Andrea Nahles will Arbeitgeber und Gewerkschaften bei der Organisation und Durchführung der betrieblichen Altersversorgung ins Boot holen. In ihrem „Sozialpartnermodell“ sollen die Tarifpartner gemeinsam Pensionsfonds betreiben und Beitragszahlungen in Tarifverträgen verankern. Einige Wirtschaftszweige haben bereits vorgemacht, wie das geht. Sie lassen die betriebliche Altersversorgung über Versorgungswerke durchführen, die von Arbeitgebern und Gewerkschaften paritätisch besetzt sind. Beispiele sind die Metallrente, der Chemie Pensionsfonds und die SOKA Bau. Solche Branchenlösungen, die Nahles jetzt in der gesamten Wirtschaft durchsetzen will, kommen bei den Beschäftigten gut an. So nutzen etwa in der Chemieindustrie 80 % der Arbeitnehmer das bAV-Angebot.

Das geplante Gesetz wird zurzeit regierungsintern beraten. Es soll in jedem Fall noch in dieser Legislaturperiode verabschiedet werden.

Wird die Betriebsrente durch die Neuregelung auch finanziell attraktiver?
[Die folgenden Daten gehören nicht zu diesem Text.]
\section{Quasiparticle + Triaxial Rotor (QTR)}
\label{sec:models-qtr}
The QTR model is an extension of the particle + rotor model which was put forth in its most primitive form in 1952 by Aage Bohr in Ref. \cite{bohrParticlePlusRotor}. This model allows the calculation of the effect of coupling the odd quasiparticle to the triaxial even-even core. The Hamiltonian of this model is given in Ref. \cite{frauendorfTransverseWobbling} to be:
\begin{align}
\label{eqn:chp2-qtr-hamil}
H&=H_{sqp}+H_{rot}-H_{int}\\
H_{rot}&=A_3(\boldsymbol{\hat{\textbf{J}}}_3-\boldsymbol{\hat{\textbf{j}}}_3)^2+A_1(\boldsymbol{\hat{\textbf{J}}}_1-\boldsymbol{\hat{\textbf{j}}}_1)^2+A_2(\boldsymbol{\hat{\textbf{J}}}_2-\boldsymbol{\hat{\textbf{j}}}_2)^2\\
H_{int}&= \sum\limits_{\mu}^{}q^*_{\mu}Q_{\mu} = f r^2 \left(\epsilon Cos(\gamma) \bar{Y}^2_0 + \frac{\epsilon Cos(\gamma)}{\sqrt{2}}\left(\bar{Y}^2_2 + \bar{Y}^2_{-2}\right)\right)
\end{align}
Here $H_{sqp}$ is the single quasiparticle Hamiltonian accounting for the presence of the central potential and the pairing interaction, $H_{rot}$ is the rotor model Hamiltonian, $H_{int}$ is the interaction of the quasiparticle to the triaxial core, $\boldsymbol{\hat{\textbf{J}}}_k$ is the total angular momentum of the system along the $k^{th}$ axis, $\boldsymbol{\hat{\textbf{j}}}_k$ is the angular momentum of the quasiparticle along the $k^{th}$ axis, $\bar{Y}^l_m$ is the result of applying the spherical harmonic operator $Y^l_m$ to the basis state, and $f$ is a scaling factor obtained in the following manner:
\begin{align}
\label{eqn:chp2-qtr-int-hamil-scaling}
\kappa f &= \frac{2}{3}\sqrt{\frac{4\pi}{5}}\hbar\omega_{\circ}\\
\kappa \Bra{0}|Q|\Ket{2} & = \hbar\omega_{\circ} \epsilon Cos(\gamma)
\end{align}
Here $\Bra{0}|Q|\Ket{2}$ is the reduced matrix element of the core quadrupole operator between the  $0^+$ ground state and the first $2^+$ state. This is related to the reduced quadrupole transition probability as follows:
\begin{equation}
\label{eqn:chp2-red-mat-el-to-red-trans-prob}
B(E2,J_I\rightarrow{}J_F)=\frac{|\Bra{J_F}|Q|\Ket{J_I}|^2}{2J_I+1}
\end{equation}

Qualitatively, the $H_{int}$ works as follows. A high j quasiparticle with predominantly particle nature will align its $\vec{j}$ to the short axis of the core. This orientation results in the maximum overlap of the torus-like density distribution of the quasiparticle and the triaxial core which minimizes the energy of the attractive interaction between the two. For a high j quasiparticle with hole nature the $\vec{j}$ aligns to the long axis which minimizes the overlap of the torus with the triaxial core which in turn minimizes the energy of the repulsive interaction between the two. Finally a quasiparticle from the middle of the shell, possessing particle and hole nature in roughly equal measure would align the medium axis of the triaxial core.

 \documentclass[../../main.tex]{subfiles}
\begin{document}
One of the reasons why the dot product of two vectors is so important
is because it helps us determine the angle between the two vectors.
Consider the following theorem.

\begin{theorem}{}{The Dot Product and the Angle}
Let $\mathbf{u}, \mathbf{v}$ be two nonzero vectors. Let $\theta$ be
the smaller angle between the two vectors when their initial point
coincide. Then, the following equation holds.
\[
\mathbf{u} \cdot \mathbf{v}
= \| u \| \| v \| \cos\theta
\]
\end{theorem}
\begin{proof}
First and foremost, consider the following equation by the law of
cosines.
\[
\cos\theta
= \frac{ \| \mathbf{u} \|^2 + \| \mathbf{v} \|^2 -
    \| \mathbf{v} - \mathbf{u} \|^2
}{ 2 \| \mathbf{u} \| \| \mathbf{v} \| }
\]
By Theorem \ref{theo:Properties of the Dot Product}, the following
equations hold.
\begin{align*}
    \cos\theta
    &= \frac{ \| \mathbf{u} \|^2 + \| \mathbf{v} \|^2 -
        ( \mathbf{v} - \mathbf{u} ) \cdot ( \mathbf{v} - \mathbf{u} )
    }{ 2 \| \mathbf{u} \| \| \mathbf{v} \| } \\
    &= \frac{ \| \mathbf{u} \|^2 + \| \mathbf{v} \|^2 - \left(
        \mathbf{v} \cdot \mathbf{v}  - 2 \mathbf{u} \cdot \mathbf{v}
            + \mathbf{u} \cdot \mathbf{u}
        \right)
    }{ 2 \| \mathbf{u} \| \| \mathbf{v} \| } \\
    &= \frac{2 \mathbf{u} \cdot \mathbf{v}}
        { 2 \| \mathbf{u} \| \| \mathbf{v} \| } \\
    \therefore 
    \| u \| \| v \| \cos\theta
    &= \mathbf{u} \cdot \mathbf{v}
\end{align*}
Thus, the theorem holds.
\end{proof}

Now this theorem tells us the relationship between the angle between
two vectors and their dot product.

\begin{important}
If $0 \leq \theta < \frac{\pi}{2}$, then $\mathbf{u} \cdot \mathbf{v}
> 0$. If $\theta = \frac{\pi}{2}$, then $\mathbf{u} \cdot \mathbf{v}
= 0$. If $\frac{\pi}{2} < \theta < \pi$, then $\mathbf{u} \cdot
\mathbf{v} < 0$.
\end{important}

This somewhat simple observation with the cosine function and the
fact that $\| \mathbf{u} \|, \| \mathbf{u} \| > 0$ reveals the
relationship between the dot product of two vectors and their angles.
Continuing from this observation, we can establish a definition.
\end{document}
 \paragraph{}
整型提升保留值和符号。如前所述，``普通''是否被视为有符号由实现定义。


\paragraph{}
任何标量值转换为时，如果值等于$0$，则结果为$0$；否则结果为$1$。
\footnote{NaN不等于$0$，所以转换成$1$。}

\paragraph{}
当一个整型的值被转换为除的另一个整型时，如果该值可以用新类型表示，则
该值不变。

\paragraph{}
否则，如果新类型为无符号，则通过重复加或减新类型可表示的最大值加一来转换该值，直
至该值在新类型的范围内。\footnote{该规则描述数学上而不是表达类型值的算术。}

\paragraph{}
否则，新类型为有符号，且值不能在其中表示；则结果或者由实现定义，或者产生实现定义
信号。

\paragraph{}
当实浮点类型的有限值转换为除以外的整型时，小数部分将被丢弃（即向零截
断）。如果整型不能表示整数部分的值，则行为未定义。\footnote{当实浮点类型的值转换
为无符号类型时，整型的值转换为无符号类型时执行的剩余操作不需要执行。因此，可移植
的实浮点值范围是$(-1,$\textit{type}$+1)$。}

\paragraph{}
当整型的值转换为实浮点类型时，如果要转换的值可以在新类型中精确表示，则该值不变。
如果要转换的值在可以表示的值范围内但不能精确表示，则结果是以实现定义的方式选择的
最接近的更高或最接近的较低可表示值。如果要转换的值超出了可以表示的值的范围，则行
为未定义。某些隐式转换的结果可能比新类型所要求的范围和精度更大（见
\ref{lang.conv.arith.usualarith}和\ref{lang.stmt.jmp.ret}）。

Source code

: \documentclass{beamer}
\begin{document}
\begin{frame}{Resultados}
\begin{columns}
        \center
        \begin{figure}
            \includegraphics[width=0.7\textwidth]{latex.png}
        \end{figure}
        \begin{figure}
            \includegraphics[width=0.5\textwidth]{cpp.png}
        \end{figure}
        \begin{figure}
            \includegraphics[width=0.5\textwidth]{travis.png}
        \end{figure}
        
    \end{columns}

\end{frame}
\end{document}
Ja, die Details der Förderung stehen aber noch nicht fest. Geringverdiener erhalten voraussichtlich einen jährlichen staatlichen Zuschuss von rund 150 €. Außerdem könnten Arbeitgeber verpflichtet werden, sich finanziell an neuen Betriebsrentenverträgen zu beteiligen. Unternehmen mit weniger als 20 Mitarbeitern werden womöglich steuerlich entlastet. Das soll sie dazu bewegen, ihren Beschäftigten häufiger als bisher eine Betriebsrente anzubieten.